Plain-text document sources:

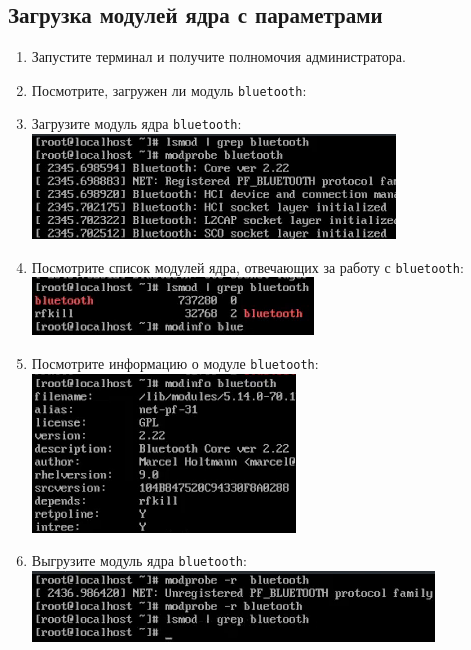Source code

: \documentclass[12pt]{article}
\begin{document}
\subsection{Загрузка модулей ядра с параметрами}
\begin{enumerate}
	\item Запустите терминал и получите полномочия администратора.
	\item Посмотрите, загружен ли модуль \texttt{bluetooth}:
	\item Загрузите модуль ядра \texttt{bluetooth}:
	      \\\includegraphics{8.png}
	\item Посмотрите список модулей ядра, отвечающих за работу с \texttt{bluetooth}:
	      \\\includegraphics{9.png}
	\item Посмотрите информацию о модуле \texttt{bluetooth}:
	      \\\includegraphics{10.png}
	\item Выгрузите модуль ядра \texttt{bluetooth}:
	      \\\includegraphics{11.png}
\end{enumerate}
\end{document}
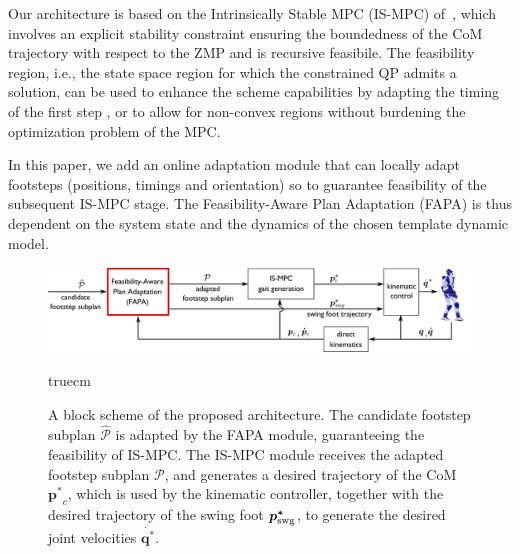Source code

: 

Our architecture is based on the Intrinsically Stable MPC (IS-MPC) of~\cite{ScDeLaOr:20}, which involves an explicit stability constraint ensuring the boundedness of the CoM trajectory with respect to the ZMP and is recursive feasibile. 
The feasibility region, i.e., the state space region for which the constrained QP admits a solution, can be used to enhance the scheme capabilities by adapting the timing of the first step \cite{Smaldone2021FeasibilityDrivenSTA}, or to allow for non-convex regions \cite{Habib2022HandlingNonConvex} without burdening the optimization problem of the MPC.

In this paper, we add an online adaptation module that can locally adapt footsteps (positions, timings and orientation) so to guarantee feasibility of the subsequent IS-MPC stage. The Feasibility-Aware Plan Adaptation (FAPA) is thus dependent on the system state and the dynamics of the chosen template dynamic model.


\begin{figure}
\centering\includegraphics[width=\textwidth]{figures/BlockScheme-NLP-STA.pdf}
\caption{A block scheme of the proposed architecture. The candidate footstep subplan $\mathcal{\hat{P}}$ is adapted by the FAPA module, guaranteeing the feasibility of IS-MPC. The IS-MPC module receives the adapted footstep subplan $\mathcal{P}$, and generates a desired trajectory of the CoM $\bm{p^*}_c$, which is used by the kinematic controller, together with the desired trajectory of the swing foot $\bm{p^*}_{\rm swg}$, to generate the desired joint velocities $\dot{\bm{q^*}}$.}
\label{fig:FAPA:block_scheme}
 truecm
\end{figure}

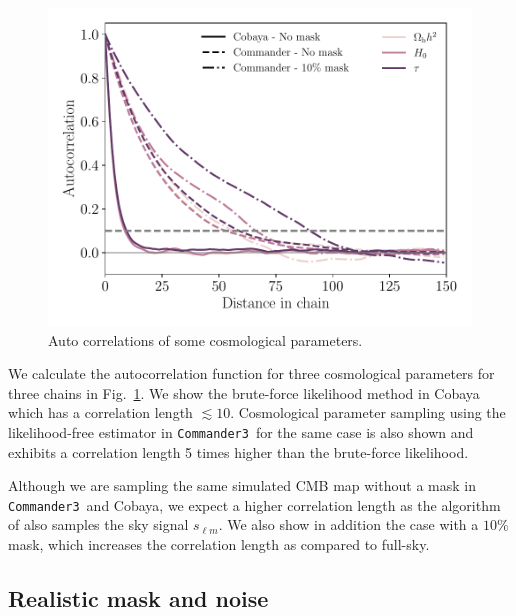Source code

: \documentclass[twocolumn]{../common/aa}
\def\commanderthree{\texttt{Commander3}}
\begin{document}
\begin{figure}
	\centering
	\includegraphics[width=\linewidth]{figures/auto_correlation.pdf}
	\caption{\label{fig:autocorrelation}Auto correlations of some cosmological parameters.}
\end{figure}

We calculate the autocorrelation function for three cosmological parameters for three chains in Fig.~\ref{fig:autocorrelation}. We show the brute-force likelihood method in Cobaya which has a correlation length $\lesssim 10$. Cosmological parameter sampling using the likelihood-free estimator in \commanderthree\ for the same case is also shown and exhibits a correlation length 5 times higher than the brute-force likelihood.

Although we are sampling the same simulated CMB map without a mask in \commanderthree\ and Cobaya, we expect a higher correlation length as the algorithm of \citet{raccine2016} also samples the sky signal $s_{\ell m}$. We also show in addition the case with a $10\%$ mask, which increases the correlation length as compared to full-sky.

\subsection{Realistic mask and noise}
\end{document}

--

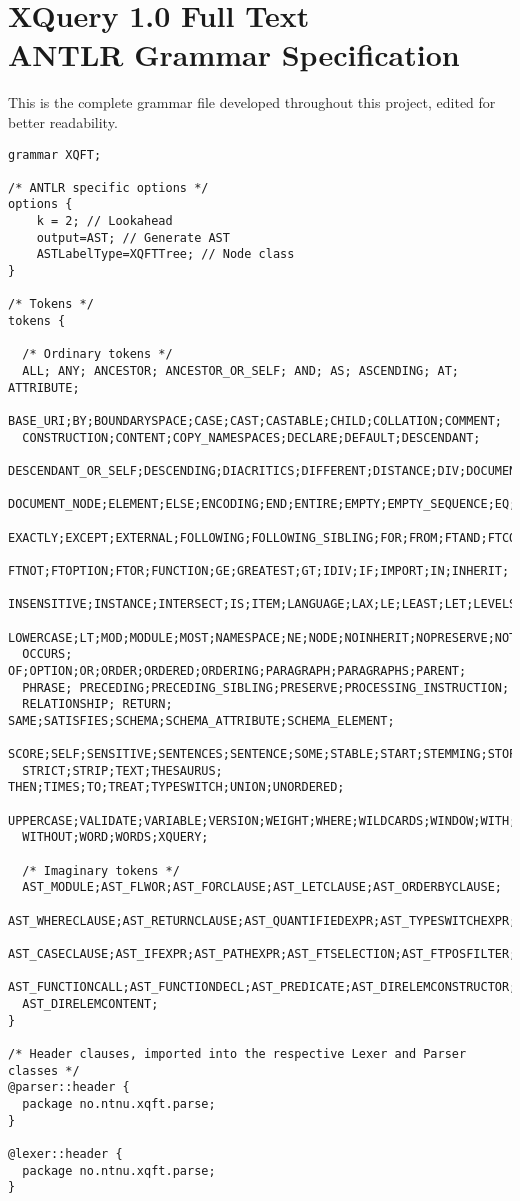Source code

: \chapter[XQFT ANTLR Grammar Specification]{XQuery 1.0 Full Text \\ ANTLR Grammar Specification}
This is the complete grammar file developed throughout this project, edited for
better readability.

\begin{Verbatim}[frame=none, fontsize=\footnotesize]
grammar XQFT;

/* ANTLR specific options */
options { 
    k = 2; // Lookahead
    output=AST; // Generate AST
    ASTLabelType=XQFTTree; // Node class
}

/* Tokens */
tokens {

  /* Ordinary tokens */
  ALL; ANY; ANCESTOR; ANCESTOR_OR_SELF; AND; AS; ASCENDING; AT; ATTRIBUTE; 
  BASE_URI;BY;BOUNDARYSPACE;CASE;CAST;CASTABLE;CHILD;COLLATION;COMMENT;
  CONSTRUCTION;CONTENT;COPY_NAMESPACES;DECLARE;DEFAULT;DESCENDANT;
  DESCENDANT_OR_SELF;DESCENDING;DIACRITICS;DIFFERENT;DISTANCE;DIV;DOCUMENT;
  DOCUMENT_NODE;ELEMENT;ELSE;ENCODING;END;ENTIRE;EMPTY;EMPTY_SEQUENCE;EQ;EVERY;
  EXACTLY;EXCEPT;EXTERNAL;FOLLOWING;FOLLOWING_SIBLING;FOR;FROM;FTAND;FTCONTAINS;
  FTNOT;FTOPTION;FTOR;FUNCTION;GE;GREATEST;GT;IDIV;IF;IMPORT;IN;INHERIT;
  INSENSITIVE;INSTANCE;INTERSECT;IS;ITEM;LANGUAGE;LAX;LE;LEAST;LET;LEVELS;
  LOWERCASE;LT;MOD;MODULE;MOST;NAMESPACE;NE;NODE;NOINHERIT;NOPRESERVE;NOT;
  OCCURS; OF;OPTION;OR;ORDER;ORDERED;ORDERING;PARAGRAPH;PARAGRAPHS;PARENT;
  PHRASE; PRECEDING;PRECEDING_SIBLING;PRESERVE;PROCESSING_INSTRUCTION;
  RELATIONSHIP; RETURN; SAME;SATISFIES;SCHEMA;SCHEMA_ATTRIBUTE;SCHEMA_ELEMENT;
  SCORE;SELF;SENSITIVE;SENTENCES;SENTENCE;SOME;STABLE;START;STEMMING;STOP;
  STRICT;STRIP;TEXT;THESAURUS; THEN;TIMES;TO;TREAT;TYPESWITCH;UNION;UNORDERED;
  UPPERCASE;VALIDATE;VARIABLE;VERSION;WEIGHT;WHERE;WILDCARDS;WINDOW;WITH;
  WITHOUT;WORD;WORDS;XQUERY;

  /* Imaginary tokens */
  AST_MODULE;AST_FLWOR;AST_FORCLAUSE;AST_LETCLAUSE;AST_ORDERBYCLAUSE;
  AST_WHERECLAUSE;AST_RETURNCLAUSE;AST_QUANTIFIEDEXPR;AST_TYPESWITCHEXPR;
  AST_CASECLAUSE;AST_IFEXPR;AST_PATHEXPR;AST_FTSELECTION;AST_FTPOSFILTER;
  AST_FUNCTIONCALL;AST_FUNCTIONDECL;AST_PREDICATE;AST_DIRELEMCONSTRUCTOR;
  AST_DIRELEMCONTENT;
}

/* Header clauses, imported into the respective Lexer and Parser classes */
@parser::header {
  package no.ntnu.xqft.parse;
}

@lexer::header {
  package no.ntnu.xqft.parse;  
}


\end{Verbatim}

» EXERCISE GOAL:
Write back word for word every line in the entries above from the one with "получите полномочия администратора." to the one with "Our architecture is", ends included, and none of the pictures.

» SOLUTION TO THIS PROBLEM:
	\item Запустите терминал и получите полномочия администратора.
	\item Посмотрите, загружен ли модуль \texttt{bluetooth}:
	\item Загрузите модуль ядра \texttt{bluetooth}:
	      \\\includegraphics{8.png}
	\item Посмотрите список модулей ядра, отвечающих за работу с \texttt{bluetooth}:
	      \\\includegraphics{9.png}
	\item Посмотрите информацию о модуле \texttt{bluetooth}:
	      \\\includegraphics{10.png}
	\item Выгрузите модуль ядра \texttt{bluetooth}:
	      \\\includegraphics{11.png}
\end{enumerate}
\end{document}
Source code

: 

Our architecture is based on the Intrinsically Stable MPC (IS-MPC) of~\cite{ScDeLaOr:20}, which involves an explicit stability constraint ensuring the boundedness of the CoM trajectory with respect to the ZMP and is recursive feasibile. 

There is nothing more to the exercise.